April’s rezoning was for 5.71 acres located on the west side of Luther Street.

The previous zoning would have allowed 63 townhouses. In approving the project, City Council members praised what they called a “down-zoning” for the area, meaning a developer would be able to build fewer units than originally allowed.

The zoning committee, an advisory group, voted 5-1 against the rezoning. A main concern of the group was that the new homes would increase housing costs in the neighborhood, which the city has wanted to keep affordable.

City staff recommended in favor of the rezoning. It’s unusual for the city and the committee to differ in their recommendations.

In a write-up for rezoning, city staff wrote that Stonehunt’s “proposed detached dwellings provide porches.
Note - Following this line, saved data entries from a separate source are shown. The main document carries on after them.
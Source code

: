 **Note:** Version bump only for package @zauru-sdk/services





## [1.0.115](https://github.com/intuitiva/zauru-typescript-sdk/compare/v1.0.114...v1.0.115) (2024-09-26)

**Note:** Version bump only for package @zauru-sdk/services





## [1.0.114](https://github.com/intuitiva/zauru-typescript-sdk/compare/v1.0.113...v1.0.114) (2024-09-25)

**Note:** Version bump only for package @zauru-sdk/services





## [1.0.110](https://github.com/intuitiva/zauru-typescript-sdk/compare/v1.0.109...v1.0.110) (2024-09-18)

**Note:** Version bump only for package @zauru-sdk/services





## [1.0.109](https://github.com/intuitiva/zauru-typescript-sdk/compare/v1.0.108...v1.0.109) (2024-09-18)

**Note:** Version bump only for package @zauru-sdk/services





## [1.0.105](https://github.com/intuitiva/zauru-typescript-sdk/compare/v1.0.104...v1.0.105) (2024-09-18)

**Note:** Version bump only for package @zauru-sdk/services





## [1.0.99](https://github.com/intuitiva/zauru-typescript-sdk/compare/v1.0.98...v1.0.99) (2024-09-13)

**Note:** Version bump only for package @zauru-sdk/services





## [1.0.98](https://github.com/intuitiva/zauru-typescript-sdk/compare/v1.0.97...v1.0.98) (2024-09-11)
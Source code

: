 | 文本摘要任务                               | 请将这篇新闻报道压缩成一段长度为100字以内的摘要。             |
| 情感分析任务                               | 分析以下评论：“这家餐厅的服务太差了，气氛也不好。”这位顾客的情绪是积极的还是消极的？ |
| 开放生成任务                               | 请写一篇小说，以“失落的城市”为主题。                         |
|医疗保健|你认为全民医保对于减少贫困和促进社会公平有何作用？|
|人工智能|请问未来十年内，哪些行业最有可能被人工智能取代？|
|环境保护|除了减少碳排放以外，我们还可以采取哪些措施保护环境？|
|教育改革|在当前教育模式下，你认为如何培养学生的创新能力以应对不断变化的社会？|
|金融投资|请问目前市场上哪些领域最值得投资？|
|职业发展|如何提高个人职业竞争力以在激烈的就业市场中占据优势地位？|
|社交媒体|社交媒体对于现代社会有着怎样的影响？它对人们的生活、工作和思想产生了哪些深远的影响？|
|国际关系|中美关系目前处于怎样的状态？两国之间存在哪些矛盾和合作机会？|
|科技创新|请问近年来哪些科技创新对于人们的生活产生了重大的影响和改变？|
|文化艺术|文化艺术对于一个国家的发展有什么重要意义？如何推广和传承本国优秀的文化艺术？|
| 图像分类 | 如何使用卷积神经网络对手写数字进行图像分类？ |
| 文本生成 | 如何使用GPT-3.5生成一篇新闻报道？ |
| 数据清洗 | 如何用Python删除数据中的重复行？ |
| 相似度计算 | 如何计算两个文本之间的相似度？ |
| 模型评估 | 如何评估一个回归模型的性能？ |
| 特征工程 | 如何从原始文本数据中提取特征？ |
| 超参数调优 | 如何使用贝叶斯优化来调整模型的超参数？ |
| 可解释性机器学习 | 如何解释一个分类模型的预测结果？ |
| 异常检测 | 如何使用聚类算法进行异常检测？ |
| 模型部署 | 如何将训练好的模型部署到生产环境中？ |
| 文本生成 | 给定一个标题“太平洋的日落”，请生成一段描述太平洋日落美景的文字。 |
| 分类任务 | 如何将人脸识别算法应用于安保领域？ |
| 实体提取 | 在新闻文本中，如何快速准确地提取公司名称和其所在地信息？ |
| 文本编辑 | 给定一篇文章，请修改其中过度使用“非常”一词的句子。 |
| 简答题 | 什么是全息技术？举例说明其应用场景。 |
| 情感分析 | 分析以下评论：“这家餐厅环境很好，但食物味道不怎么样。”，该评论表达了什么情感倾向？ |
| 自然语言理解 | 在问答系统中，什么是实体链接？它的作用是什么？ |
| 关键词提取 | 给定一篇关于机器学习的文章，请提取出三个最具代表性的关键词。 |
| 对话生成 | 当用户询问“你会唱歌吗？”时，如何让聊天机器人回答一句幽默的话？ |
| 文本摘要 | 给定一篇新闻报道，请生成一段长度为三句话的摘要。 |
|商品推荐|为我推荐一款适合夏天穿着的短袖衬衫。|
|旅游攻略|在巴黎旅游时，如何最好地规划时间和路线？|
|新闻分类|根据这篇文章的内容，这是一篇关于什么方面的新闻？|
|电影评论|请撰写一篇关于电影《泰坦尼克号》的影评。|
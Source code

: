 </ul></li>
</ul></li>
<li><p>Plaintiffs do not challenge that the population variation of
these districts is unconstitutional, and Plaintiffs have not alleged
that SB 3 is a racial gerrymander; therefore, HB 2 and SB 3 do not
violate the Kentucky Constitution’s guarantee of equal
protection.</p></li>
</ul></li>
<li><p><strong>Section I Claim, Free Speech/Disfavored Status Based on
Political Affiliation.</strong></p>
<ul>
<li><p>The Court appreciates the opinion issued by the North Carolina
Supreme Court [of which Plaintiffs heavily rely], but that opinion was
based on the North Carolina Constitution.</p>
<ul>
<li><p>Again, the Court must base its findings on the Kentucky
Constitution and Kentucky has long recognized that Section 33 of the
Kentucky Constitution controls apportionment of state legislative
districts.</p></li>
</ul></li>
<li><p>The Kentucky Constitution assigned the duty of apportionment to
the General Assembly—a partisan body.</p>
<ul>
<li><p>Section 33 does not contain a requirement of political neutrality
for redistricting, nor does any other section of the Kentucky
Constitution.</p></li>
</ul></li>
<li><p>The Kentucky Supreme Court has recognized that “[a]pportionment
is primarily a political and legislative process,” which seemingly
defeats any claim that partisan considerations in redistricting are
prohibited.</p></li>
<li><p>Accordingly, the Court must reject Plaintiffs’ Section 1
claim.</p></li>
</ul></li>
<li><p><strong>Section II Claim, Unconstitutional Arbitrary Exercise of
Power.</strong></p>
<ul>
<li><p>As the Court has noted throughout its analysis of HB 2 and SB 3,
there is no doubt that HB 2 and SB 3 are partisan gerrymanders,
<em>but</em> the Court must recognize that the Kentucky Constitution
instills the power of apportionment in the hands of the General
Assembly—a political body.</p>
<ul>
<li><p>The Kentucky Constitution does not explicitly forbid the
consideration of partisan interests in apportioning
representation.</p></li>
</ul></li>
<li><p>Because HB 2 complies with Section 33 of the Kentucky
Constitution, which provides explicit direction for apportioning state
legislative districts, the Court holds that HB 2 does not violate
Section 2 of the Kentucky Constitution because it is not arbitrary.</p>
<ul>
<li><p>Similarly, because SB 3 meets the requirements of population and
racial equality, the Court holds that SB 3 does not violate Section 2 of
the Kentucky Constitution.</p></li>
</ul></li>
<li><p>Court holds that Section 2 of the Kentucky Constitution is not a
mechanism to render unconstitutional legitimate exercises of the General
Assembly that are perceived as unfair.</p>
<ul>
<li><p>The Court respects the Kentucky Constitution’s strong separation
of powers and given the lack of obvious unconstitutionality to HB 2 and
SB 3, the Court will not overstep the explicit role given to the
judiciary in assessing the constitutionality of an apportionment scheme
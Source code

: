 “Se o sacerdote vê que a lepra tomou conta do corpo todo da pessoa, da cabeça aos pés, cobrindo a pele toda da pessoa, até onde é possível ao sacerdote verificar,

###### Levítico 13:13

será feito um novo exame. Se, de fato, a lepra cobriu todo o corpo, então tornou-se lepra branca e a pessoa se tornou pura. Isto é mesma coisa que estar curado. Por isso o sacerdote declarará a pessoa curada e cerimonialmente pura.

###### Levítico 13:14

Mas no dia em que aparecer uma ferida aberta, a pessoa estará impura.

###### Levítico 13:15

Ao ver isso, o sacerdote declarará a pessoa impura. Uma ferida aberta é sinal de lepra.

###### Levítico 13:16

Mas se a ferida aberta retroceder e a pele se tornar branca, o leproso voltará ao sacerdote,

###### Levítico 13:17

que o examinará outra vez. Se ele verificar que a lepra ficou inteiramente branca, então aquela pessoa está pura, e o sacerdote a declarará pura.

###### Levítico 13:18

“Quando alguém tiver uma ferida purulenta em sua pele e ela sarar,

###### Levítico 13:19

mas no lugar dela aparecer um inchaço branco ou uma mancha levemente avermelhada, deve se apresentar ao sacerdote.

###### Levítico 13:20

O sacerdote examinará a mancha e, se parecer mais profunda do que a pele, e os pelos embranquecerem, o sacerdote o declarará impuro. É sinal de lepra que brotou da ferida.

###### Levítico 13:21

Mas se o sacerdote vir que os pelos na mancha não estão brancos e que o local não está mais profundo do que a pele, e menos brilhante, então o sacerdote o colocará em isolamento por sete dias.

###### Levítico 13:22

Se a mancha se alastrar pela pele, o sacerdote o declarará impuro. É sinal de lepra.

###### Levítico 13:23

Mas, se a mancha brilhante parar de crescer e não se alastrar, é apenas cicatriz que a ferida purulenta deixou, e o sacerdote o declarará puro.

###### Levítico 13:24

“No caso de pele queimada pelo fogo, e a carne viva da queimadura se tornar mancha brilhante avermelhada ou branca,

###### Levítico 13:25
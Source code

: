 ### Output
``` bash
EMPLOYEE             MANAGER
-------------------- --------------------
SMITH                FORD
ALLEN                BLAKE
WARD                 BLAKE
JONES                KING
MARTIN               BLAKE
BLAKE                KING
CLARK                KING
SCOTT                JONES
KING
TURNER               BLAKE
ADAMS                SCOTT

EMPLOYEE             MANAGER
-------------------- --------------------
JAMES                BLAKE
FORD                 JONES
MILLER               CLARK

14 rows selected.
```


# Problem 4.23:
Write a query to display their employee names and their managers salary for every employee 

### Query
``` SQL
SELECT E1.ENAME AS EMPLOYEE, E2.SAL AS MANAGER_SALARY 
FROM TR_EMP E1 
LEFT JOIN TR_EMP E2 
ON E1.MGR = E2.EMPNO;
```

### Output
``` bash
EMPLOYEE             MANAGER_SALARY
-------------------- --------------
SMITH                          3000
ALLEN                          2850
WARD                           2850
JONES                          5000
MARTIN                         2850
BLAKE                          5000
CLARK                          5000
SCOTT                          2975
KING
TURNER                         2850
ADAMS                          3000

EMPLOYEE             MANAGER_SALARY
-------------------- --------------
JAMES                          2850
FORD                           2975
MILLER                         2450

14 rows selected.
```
In addition, the style and architectural style of the proposed houses strikes a balance between the existing housing styles in the neighborhood.”

Council members didn’t discuss keeping Cherry affordable when considering the rezoning.

They were worried about violating a recent state law that prohibits elected officials from considering affordability when discussing zoning changes, a law meant to make it easier to rezone property in affluent areas for affordable housing.

“State statute says you can’t discriminate against affordable housing,” said City Attorney Bob Hagemann. “We urged them to stay away from affordability.”

Council members approved the rezoning 10-1. Patsy Kinsey, who represents the area, voted no.

Kinsey said she thought the proposed houses were too large for the neighborhood.

In 2008, Stonehunt also made a small land swap with the owners of the Asian Herald newspaper, whose offices are in the King’s Tower on Baxter Street.

After acquiring the Stonehunt property on Cherry Street, the Asian Herald tore down two homes and built a parking lot for its business. That upset Cherry neighbors, and the Chun Group, under pressure, tore up the parking lot and made the land green space.